> _About this exercise_:
An exact transcription of every record is needed.

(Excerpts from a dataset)

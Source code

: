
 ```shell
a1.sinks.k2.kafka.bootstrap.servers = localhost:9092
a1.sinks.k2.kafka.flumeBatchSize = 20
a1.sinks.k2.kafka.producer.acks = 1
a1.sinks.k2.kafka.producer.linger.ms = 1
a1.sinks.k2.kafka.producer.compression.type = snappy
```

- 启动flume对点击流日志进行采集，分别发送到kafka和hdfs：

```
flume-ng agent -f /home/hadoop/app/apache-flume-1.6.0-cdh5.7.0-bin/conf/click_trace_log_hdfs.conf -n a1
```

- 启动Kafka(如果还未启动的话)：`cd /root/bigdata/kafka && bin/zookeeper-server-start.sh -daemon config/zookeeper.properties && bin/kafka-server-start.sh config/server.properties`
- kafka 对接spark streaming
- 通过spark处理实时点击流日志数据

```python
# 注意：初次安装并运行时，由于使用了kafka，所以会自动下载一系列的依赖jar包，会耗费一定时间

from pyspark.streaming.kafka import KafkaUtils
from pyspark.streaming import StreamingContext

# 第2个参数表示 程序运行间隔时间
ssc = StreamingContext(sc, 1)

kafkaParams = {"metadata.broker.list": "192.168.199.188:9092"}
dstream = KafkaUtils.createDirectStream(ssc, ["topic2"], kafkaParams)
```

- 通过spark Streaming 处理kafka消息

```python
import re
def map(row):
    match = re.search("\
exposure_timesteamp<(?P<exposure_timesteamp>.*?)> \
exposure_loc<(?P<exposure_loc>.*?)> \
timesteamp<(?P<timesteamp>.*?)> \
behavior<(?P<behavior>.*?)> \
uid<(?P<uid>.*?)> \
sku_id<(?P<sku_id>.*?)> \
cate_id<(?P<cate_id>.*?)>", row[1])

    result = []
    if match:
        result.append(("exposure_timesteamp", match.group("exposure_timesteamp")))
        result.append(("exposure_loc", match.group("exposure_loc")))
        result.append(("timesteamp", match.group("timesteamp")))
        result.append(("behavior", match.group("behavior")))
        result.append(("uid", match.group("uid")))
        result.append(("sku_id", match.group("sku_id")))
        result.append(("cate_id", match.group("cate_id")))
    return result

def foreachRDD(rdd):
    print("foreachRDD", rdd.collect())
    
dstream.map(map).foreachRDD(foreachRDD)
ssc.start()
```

> _Finished exercise_:
Source code

:
 ```shell
a1.sinks.k2.kafka.bootstrap.servers = localhost:9092
a1.sinks.k2.kafka.flumeBatchSize = 20
a1.sinks.k2.kafka.producer.acks = 1
a1.sinks.k2.kafka.producer.linger.ms = 1
a1.sinks.k2.kafka.producer.compression.type = snappy
```

- 启动flume对点击流日志进行采集，分别发送到kafka和hdfs：

```
flume-ng agent -f /home/hadoop/app/apache-flume-1.6.0-cdh5.7.0-bin/conf/click_trace_log_hdfs.conf -n a1
```

- 启动Kafka(如果还未启动的话)：`cd /root/bigdata/kafka && bin/zookeeper-server-start.sh -daemon config/zookeeper.properties && bin/kafka-server-start.sh config/server.properties`
- kafka 对接spark streaming
- 通过spark处理实时点击流日志数据

```python
# 注意：初次安装并运行时，由于使用了kafka，所以会自动下载一系列的依赖jar包，会耗费一定时间

from pyspark.streaming.kafka import KafkaUtils
from pyspark.streaming import StreamingContext

# 第2个参数表示 程序运行间隔时间
ssc = StreamingContext(sc, 1)

kafkaParams = {"metadata.broker.list": "192.168.199.188:9092"}
dstream = KafkaUtils.createDirectStream(ssc, ["topic2"], kafkaParams)
```

- 通过spark Streaming 处理kafka消息

```python
import re
def map(row):
    match = re.search("\
exposure_timesteamp<(?P<exposure_timesteamp>.*?)> \
exposure_loc<(?P<exposure_loc>.*?)> \
timesteamp<(?P<timesteamp>.*?)> \
behavior<(?P<behavior>.*?)> \
uid<(?P<uid>.*?)> \
sku_id<(?P<sku_id>.*?)> \
cate_id<(?P<cate_id>.*?)>", row[1])

    result = []
    if match:
        result.append(("exposure_timesteamp", match.group("exposure_timesteamp")))
        result.append(("exposure_loc", match.group("exposure_loc")))
        result.append(("timesteamp", match.group("timesteamp")))
        result.append(("behavior", match.group("behavior")))
        result.append(("uid", match.group("uid")))
        result.append(("sku_id", match.group("sku_id")))
        result.append(("cate_id", match.group("cate_id")))
    return result

def foreachRDD(rdd):
    print("foreachRDD", rdd.collect())
    
dstream.map(map).foreachRDD(foreachRDD)
ssc.start()
```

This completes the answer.